__THE PROBLEM__
Using the listing below, print exactly everything from the line with "(이후 코드에서는 생략하겠다.)" down to the line with "BGR 채널의 모습이다._", both included, and nothing more.
*** Opening SUPPLIED MATERIAL ***
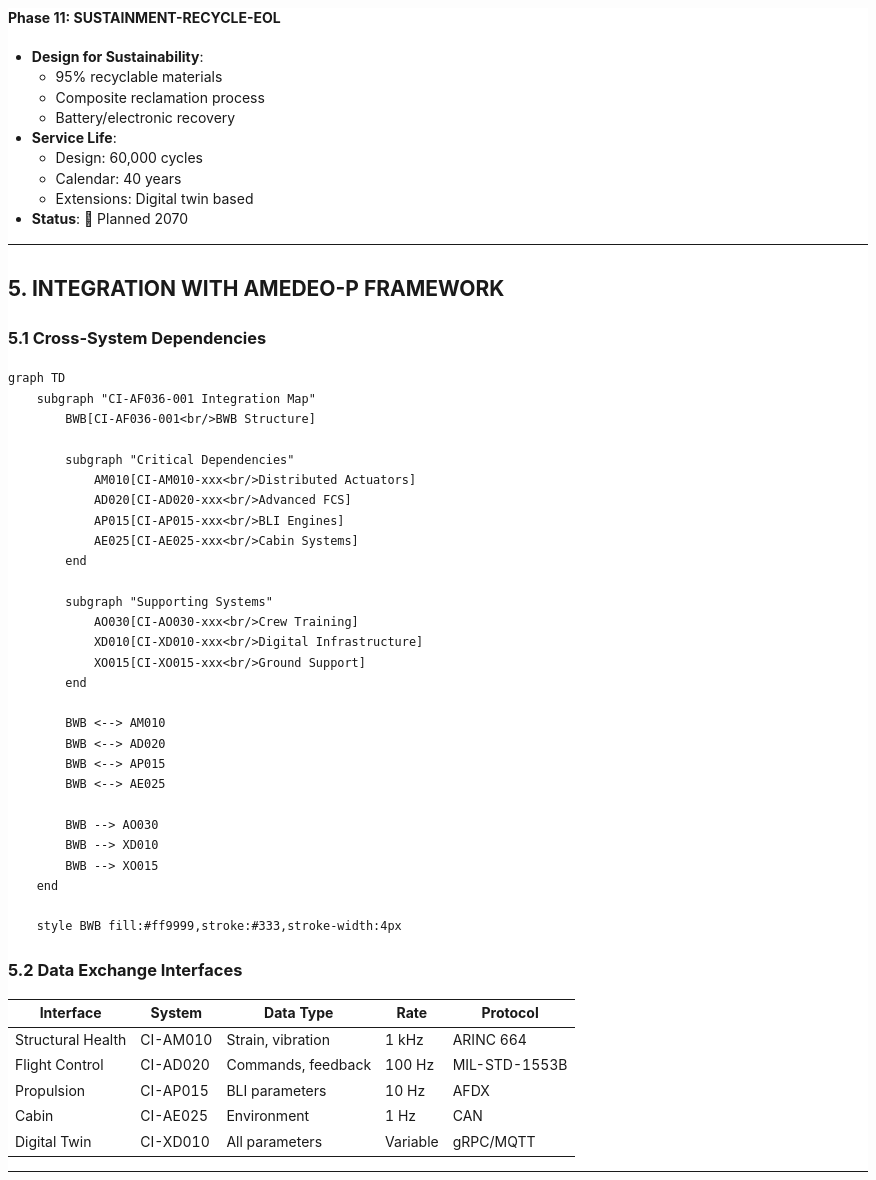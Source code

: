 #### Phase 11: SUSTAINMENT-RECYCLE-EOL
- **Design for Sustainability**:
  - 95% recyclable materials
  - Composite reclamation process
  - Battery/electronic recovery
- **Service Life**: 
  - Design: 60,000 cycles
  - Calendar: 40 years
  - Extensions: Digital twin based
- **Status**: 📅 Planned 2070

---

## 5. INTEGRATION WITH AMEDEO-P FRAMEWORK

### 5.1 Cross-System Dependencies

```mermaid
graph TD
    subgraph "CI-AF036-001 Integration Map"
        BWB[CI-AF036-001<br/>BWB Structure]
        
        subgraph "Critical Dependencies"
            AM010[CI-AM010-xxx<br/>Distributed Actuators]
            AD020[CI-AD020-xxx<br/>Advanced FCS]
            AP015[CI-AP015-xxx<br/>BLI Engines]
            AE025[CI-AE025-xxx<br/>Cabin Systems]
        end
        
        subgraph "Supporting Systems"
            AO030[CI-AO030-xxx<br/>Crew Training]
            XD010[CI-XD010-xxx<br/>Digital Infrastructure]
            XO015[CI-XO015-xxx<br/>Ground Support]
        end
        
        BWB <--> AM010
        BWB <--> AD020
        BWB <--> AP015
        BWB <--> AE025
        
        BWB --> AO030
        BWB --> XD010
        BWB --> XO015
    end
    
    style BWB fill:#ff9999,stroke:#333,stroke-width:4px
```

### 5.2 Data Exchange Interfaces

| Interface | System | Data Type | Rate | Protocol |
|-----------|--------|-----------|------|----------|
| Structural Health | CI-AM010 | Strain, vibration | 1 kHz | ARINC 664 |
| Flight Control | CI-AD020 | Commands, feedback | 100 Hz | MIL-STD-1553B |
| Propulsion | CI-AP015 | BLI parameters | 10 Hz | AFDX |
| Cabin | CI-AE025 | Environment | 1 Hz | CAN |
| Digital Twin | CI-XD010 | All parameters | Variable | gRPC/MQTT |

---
*** Closing SUPPLIED MATERIAL ***
*** Opening SUPPLIED MATERIAL ***
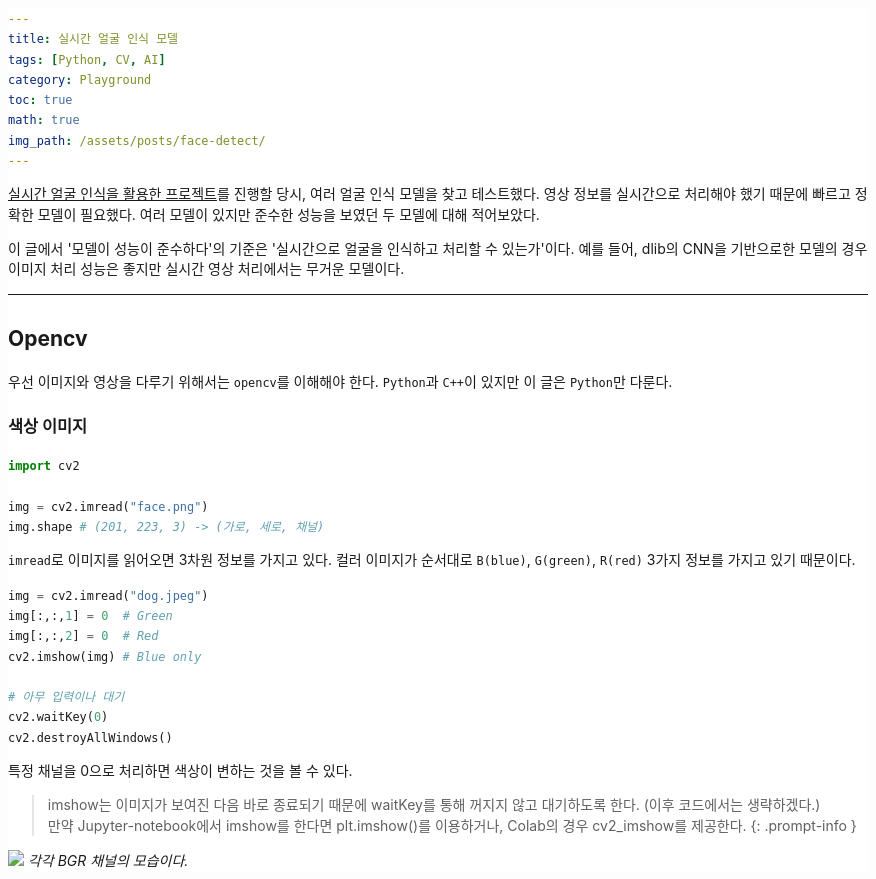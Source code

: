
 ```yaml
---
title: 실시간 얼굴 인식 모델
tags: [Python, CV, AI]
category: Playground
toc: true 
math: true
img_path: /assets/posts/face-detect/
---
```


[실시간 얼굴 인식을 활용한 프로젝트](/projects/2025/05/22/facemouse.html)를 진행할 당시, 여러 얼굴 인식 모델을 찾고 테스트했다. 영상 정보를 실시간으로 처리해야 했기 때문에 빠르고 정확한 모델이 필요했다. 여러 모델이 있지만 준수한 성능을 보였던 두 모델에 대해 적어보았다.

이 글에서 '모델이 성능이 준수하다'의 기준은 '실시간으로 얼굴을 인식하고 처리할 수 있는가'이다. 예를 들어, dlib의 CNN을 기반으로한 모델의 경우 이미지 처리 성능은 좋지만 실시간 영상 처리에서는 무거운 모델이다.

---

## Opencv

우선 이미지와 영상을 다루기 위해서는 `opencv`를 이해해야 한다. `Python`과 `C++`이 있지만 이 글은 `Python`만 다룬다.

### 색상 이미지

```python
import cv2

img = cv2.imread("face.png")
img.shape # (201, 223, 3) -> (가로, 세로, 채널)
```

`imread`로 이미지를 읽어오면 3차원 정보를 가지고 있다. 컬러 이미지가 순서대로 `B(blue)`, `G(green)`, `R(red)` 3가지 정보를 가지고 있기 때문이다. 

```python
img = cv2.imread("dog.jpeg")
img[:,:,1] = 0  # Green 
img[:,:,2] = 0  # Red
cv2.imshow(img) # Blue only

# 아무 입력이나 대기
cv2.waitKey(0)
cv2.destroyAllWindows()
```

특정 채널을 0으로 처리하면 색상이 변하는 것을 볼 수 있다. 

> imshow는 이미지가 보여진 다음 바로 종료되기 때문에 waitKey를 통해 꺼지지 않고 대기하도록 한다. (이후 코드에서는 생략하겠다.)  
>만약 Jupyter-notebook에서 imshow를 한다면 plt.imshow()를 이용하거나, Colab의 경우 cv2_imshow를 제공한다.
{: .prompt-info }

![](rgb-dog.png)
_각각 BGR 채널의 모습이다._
*** Closing SUPPLIED MATERIAL ***
__TASK SOLUTION__
> imshow는 이미지가 보여진 다음 바로 종료되기 때문에 waitKey를 통해 꺼지지 않고 대기하도록 한다. (이후 코드에서는 생략하겠다.)  
>만약 Jupyter-notebook에서 imshow를 한다면 plt.imshow()를 이용하거나, Colab의 경우 cv2_imshow를 제공한다.
{: .prompt-info }

![](rgb-dog.png)
_각각 BGR 채널의 모습이다._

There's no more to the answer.